[Stored data entries]
——
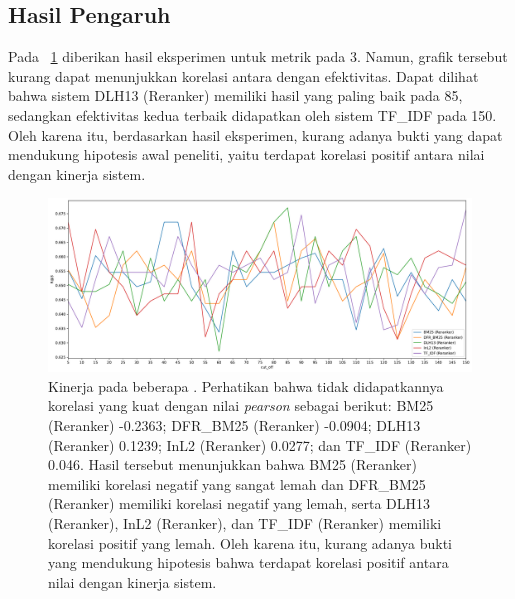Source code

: \subsection{Hasil Pengaruh \CutOff{}}
\label{subbab:5::Hasil Pengaruh Cut-off}
Pada \gambar{}~\ref{grafik:cutoff} diberikan hasil eksperimen untuk metrik \recall{} pada \cutoff{} 3. Namun, grafik tersebut kurang dapat menunjukkan korelasi antara \cutoff{} dengan efektivitas. Dapat dilihat bahwa sistem DLH13 (Reranker) memiliki hasil yang paling baik pada \cutoff{} 85, sedangkan efektivitas kedua terbaik didapatkan oleh sistem TF\_IDF pada \cutoff{} 150. Oleh karena itu, berdasarkan hasil eksperimen, kurang adanya bukti yang dapat mendukung hipotesis awal peneliti, yaitu terdapat korelasi positif antara nilai \cutoff{} dengan kinerja sistem.
\begin{landscape}
    \begin{figure}
        \centering
        \includegraphics[scale=0.6]{assets/pdfs/Cut Off Experiment Results_3.pdf}
        \caption{Kinerja pada beberapa \cutoff{}. Perhatikan bahwa tidak didapatkannya korelasi yang kuat dengan nilai \textit{pearson} sebagai berikut: BM25 (Reranker) -0.2363; DFR\_BM25 (Reranker) -0.0904; DLH13 (Reranker) 0.1239; InL2 (Reranker) 0.0277; dan TF\_IDF (Reranker) 0.046. Hasil tersebut menunjukkan bahwa BM25 (Reranker) memiliki korelasi negatif yang sangat lemah dan DFR\_BM25 (Reranker) memiliki korelasi negatif yang lemah, serta DLH13 (Reranker), InL2 (Reranker), dan TF\_IDF (Reranker) memiliki korelasi positif yang lemah. Oleh karena itu, kurang adanya bukti yang mendukung hipotesis bahwa terdapat korelasi positif antara nilai \cutoff{} dengan kinerja sistem.}
        \label{grafik:cutoff}
    \end{figure}
\end{landscape}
——
*Work order*
Work through the records above line by line and count those that hold the string "Oleh". Give only the result.

*Task answer*
2